Sharing is caring, right? At least, that's the premise behind social media when it comes to sharing pics of belly bumps and cute babies in 1-month-stickered onesies -- that people care about our lives, that we should care about sharing our day-to-day with a curated audience. But is all this sharing really caring? Is it fulfilling our basic and vital human need for connection?
Here's the thing: I'm not here to tell you one more thing you're doing wrong in this pregnancy/parenting gig -- parents get enough of those messages, thankyouverymuch. How you "do" social media is entirely up to you. What I will say is this: if you haven't looked at how your use of social media may be affecting your general well being, you might want to do so. Research has shown that over-use of and reliance on social media can cause depression, anxiety, self esteem issues, feelings of isolation, loneliness, attention span, and sleep quality. Pregnancy and parenting are stressfull enough -- you need daily habits that help alleviate that stress, not add to it!
So how do you know if your use of social media causes problems? There are a few things to consider.
Time - How much time are you spending on social media every day? Recent research shows that keeping social media usage time to 30 minutes a day can lead to better mental health outcomes (source). Many phones offer a free screen time monitoring tool, you can view your app usage under "battery," or you can download a free tracking app like Moment or RealizD. Look at the cumulative time on social media (including access from an internet browser), including Facebook, Instagram, Pinterest, Snapchat, Twitter, and so on. If your daily time far exceeds the recommended 30 minutes, it may be time to take a closer look at why, how it's making you feel, how you can reduce, and what you can replace that time with.
Gut check - How do you feel after a Facebook scrolling sesh? How about after posting a picture of yourself/child/activity? Are you checking comments all day long? Are you spending time obsessing over how someone commented -- or how someone didn't comment? Take time to gauge how social media use makes you feel. If you're using social media off and on throughout the day, it may be difficult to assess how you feel until you take some extended time to step away from it to compare the differences.

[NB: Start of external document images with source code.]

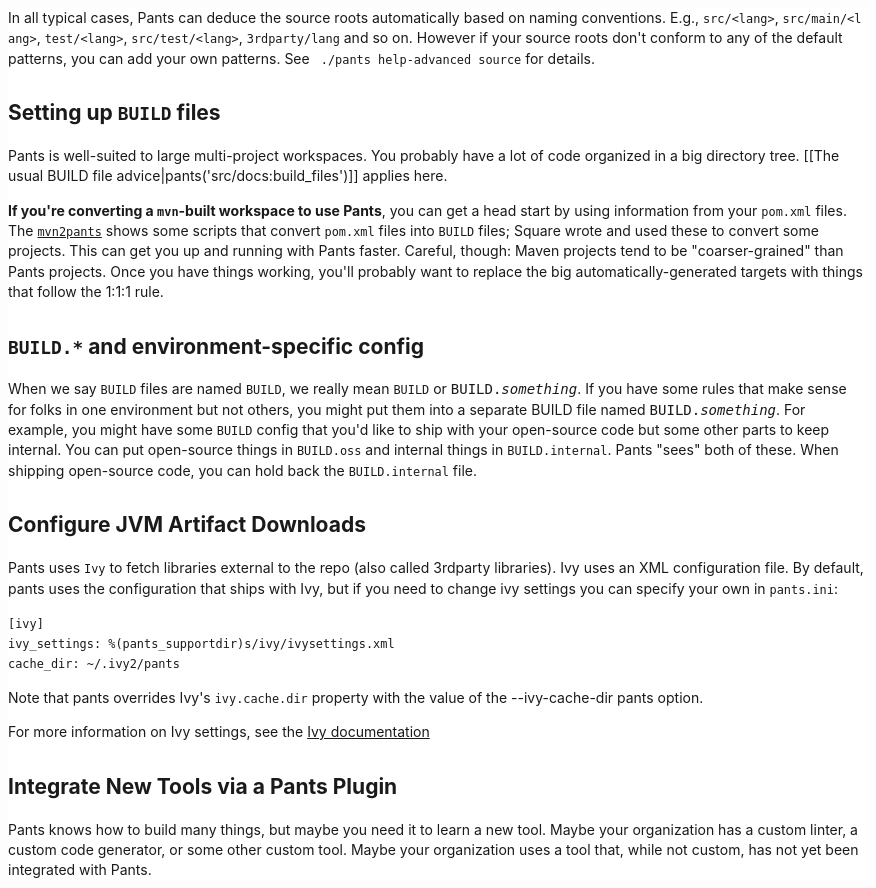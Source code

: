 In all typical cases, Pants can deduce the source roots automatically based on naming conventions.
E.g., `src/<lang>`, `src/main/<lang>`, `test/<lang>`, `src/test/<lang>`, `3rdparty/lang` and so on.
However if your source roots don't conform to any of the default patterns, you can add your own
patterns.  See ` ./pants help-advanced source` for details.

Setting up `BUILD` files
------------------------

Pants is well-suited to large multi-project workspaces. You probably have a lot of code
organized in a big directory tree. [[The usual BUILD file advice|pants('src/docs:build_files')]]
applies here.

<a pantsmark="setup_mvn2pants"> </a>

**If you're converting a `mvn`-built workspace to use Pants**, you can get a head start by using
information from your `pom.xml` files. The [`mvn2pants`](https://github.com/ericzundel/mvn2pants)
shows some scripts that convert `pom.xml` files into `BUILD` files; Square wrote and used these
to convert some projects. This can get you up and running with Pants faster. Careful, though:
Maven projects tend to be "coarser-grained" than Pants projects. Once you have things working,
you'll probably want to replace the big automatically-generated targets with things that follow
the 1:1:1 rule.

`BUILD.*` and environment-specific config
-----------------------------------------

When we say `BUILD` files are named `BUILD`, we really mean `BUILD` or <tt>BUILD.*something*</tt>.
If you have some rules that make sense for folks in one environment but not others, you might put
them into a separate BUILD file named <tt>BUILD.*something*</tt>. For example, you might have
some `BUILD` config that you'd like to ship with your open-source code but some other parts to
keep internal. You can put open-source things in `BUILD.oss` and internal things in
`BUILD.internal`. Pants "sees" both of these. When shipping open-source code, you can hold back
the `BUILD.internal` file.

Configure JVM Artifact Downloads
--------------------------------

Pants uses `Ivy` to fetch libraries external to the repo (also called 3rdparty libraries).
Ivy uses an XML configuration file.  By default, pants uses the configuration that ships with Ivy,
but if you need to change ivy settings you can specify your own in `pants.ini`:

    [ivy]
    ivy_settings: %(pants_supportdir)s/ivy/ivysettings.xml
    cache_dir: ~/.ivy2/pants

Note that pants overrides Ivy's `ivy.cache.dir` property with the value of the --ivy-cache-dir
pants option.

For more information on Ivy settings, see the [Ivy documentation](http://ant.apache.org/ivy/)


Integrate New Tools via a Pants Plugin
--------------------------------------

Pants knows how to build many things, but maybe you need it to learn a new tool.
Maybe your organization has a custom linter, a custom code generator, or some other custom tool.
Maybe your organization uses a tool that, while not custom, has not yet been integrated with Pants.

General emotional and mental health - How are you doing? Do you have good relationships in your life? Do you feel connected to people, to purpose? How's your job? Finances? Often, excessive social media use is used as an escape to cope with life's disappointments and stress. Everyone needs an escape now and then, but if you're always escaping, you're not really coping, which means you may not be handling and addressing the important issues in your life. This can lead to mental health disorders, which are dangerous for yourself and your child. If you find yourself constantly seeking to "escape," it might be time to seek professional help through therapy or counseling.
Ok, so maybe you've done some investigating and you've found that you are using social media too much and it is impacting your life. Now what? Time for a vacation. Not a real vacation -- a tech/social media vacation. Cal Newport, Georgetown University professor and author of Digital Minimalism, suggests doing a 30-day digital declutter in which you abstain from all non-critical technology as a way to create space in your life to examine your relationship with technology, cultivate quality free-time activities, and strengthen face-to-face personal relationships. Additionally, the 30-day break allows you to revise the framework for how you use and how much you use social media when your return from the break. For example, maybe you decide you'll still use Facebook and Instagram, but quit Twitter. Or, perhaps you give yourself a set time and duration for using social media on a daily or weekly basis. Maybe you'll pare down your friends list so that your audience feels more like a close circle. Or maybe you'll find that you're better off without social media entirely. Whatever you decide, the intentional break gives you needed time and distance to evaluate and you will know that your decision for the future considers your best health.
During the Break
When you're a daily social media user, it's not enough just to say "I'm taking a break." You need to make sure you remove access (it's just too tempting to peek) by removing apps and/or blocking pages. More important, you need to figure out what you'll do when those knee-jerk impulses come to access your Facebook wall or Twitter feed. Maybe instead, at first, you check the weather instead. It will satisfy the habit of checking something, but after a short time, you'll find that knowing the up-to-the-minute weather doesn't have the same appeal as scrolling through endless memes. As your habit begins to fade, consider adding filling your new free time with quality hobbies and activities. If you're pregnant, this could be something related to pregnancy or preparing for your new baby -- or not at all, like reading for pleasure, crafting, or hiking. If you're a new parent, this could be sleep or a phone call with an adult human -- things all new parents need!
As you go about your 30-day break, check in to see how you're feeling -- what's different? What's the same? What do you love? What do you miss? This kind of input will help you decide how you'll use social media in the future.
Technology, of course, is here to stay and it's ever-evolving. Taking a look at how you use technology, like social media, doesn't mean that you should give it all up and go back to the dark ages. It means that you're being a conscious consumer, taking into consideration how and how much you consume impacts your health, just like you would consider the same for food, exercise, medicine, skin products, cleaning products, etc.
Have you ever taken a social media break? What did you notice? What did you change?